Carbon markets are emerging as a powerful tool to finance climate-smart agriculture. While compliance and voluntary offset markets play important roles, the greatest long-term impact for livestock and dairy will come from supply chain inset markets. Insets enable companies to directly fund the adoption of GHG-reducing practices within their own value chains, generating measurable and attributable Scope 3 reductions. These programs support interventions such as improved feed strategies, manure management technologies, energy efficiency, and enhanced cropping systems—all of which can significantly lower the emissions intensity of livestock and dairy production.
As the regulatory environment evolves, scrutiny of climate claims, carbon accounting, and verification standards is intensifying. Global frameworks—including the GHG Protocol, Science Based Targets Initiative (SBTi), and emerging regional regulations—are pushing corporations toward more rigorous, transparent, and auditable reporting. This is accelerating industry movement away from traditional avoided-emissions offsets and toward supply chain insets, where reductions can be clearly linked to a company’s own product footprint.
Key drivers for inset markets
- Regulatory Scrutiny: Evolving regulations and non-governmental guidance (e.g., EU legislation, FTC Green Guides updates, and SBTi rules) are increasing scrutiny on environmental claims based on offsets, strongly favoring corporate action that directly reduces supply chain (Scope 3) emissions.
- Offset Limitations: Inset markets circumvent the complex challenges of additionality and double counting that plague voluntary offset markets, particularly for “avoided emissions” projects (e.g., fertilizer and feed management). By funding reductions directly within their value chain, CPGs effectively and directly lower their GHG footprints.
- Market Competition: Compliance markets, such as the California Low Carbon Fuel Standard (LCFS), offer credit prices that food companies often cannot match, leading to an increasing preference for insets to secure and claim GHG reductions directly related to their products.
Livestock and dairy supply chains present significant reduction opportunities. In dairy, over 60% of farm-level emissions stem from enteric methane and manure-related methane and nitrous oxide. In beef, the majority of emissions occur in the cow-calf phase, with additional opportunities in feedlot operations through enteric-reducing feed additives and operational improvements. Targeting these hotspots through inset programs offers CPGs a direct pathway to achieving SBTi-aligned goals—while providing producers with new revenue streams and risk-mitigated pathways to adopt climate-smart practices.

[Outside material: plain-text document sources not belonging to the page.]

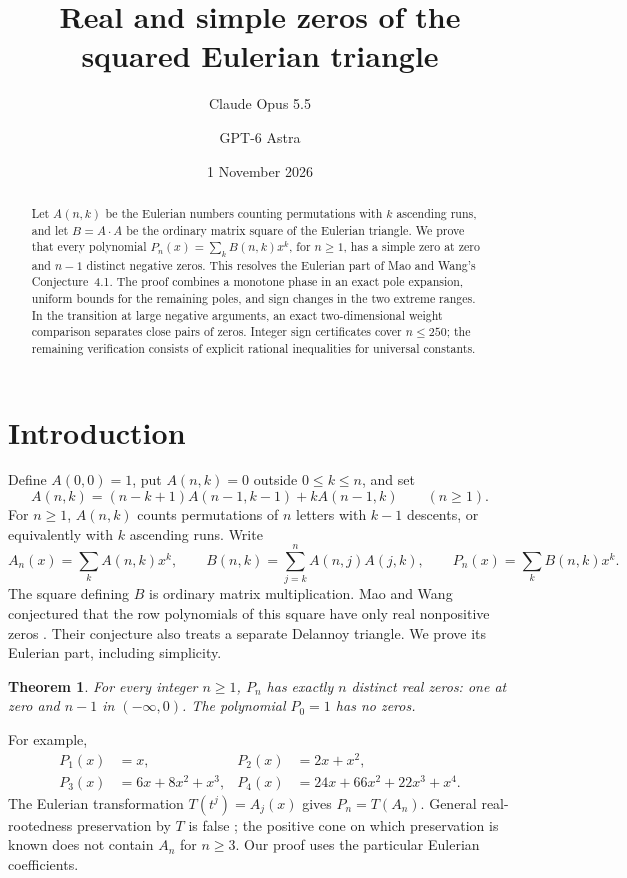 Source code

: \documentclass[11pt]{amsart}
\title[The squared Eulerian triangle]{Real and simple zeros of the squared Eulerian triangle}
\author{Claude Opus 5.5 \and GPT-6 Astra}
\date{1 November 2026}
\newtheorem{theorem}{Theorem}[section]
\theoremstyle{definition}
\begin{document}
\begin{abstract}
Let $A(n,k)$ be the Eulerian numbers counting permutations with $k$ ascending runs, and let $B=A\cdot A$ be the ordinary matrix square of the Eulerian triangle. We prove that every polynomial $P_n(x)=\sum_k B(n,k)x^k$, for $n\ge1$, has a simple zero at zero and $n-1$ distinct negative zeros. This resolves the Eulerian part of Mao and Wang's Conjecture~4.1. The proof combines a monotone phase in an exact pole expansion, uniform bounds for the remaining poles, and sign changes in the two extreme ranges. In the transition at large negative arguments, an exact two-dimensional weight comparison separates close pairs of zeros. Integer sign certificates cover $n\le250$; the remaining verification consists of explicit rational inequalities for universal constants.
\end{abstract}
\maketitle

\section{Introduction}
Define $A(0,0)=1$, put $A(n,k)=0$ outside $0\le k\le n$, and set
\begin{equation}\label{eq:eulerian-recurrence}
A(n,k)=(n-k+1)A(n-1,k-1)+kA(n-1,k)\qquad(n\ge1).
\end{equation}
For $n\ge1$, $A(n,k)$ counts permutations of $n$ letters with $k-1$ descents, or equivalently with $k$ ascending runs. Write
\[
A_n(x)=\sum_k A(n,k)x^k,\qquad
B(n,k)=\sum_{j=k}^n A(n,j)A(j,k),\qquad
P_n(x)=\sum_k B(n,k)x^k.
\]
The square defining $B$ is ordinary matrix multiplication. Mao and Wang conjectured that the row polynomials of this square have only real nonpositive zeros \cite[Conjecture~4.1]{MaoWang2026}. Their conjecture also treats a separate Delannoy triangle. We prove its Eulerian part, including simplicity.

\begin{theorem}\label{thm:main}
For every integer $n\ge1$, $P_n$ has exactly $n$ distinct real zeros: one at zero and $n-1$ in $(-\infty,0)$. The polynomial $P_0=1$ has no zeros.
\end{theorem}

For example,
\[
\begin{aligned}
P_1(x)&=x, &P_2(x)&=2x+x^2,\\
P_3(x)&=6x+8x^2+x^3, &
P_4(x)&=24x+66x^2+22x^3+x^4.
\end{aligned}
\]
The Eulerian transformation $T(t^j)=A_j(x)$ gives $P_n=T(A_n)$. General real-rootedness preservation by $T$ is false \cite{BrandenJochemko2022}; the positive cone on which preservation is known \cite{Athanasiadis2025} does not contain $A_n$ for $n\ge3$. Our proof uses the particular Eulerian coefficients.
\end{document}
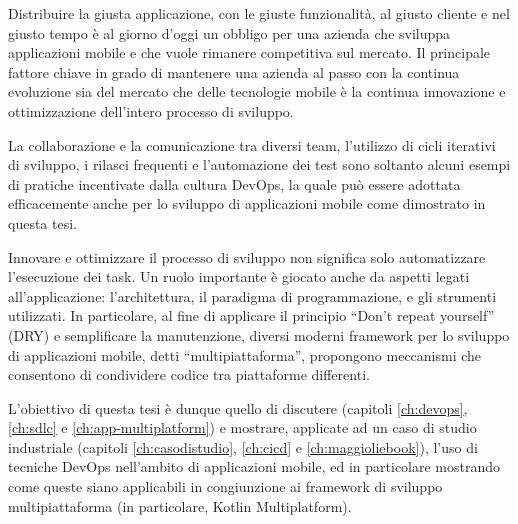 
Distribuire la giusta applicazione, con le giuste funzionalità, al giusto cliente e nel giusto tempo è al giorno d'oggi un obbligo per una azienda che sviluppa applicazioni mobile e che vuole rimanere competitiva sul mercato. Il principale fattore chiave in grado di mantenere una azienda al passo con la continua evoluzione sia del mercato che delle tecnologie mobile è la continua innovazione e ottimizzazione dell'intero processo di sviluppo.

La collaborazione e la comunicazione tra diversi team, l'utilizzo di cicli iterativi di sviluppo, i rilasci frequenti e l'automazione dei test sono soltanto alcuni esempi di pratiche incentivate dalla cultura DevOps, la quale può essere adottata efficacemente anche per lo sviluppo di applicazioni mobile come dimostrato in questa tesi.

Innovare e ottimizzare il processo di sviluppo non significa solo automatizzare l'esecuzione dei task.
Un ruolo importante è giocato anche da aspetti legati all'applicazione:
l'architettura,
il paradigma di programmazione,
e gli strumenti utilizzati.
In particolare,
al fine di applicare il principio ``Don't repeat yourself'' (DRY) e semplificare la manutenzione,
diversi moderni framework per lo sviluppo di applicazioni mobile,
detti ``multipiattaforma'', 
propongono meccanismi che consentono di condividere codice tra piattaforme differenti.

L'obiettivo di questa tesi è dunque quello di discutere
(capitoli \ref{ch:devops}, \ref{ch:sdlc} e \ref{ch:app-multiplatform})
e mostrare, applicate ad un caso di studio industriale
(capitoli \ref{ch:casodistudio}, \ref{ch:cicd} e \ref{ch:maggioliebook}),
l'uso di tecniche DevOps
nell'ambito di applicazioni mobile,
ed in particolare mostrando come queste siano applicabili in congiunzione
ai framework di sviluppo multipiattaforma (in particolare, Kotlin Multiplatform).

While carbon markets and emissions-claim frameworks are still developing, one trend is clear: supply chain insets will become a primary mechanism for financing and scaling GHG-reducing technologies and practices in livestock and dairy. To fully participate in this emerging opportunity, producers will need to understand which interventions fit their operations, the data and verification requirements of inset programs, and the financial and operational conditions necessary to make practice changes viable.
Supply chain insets represent a durable and economically significant path forward—one that aligns climate ambition with agricultural resilience, producer livelihoods, and a lower-carbon future for livestock and dairy.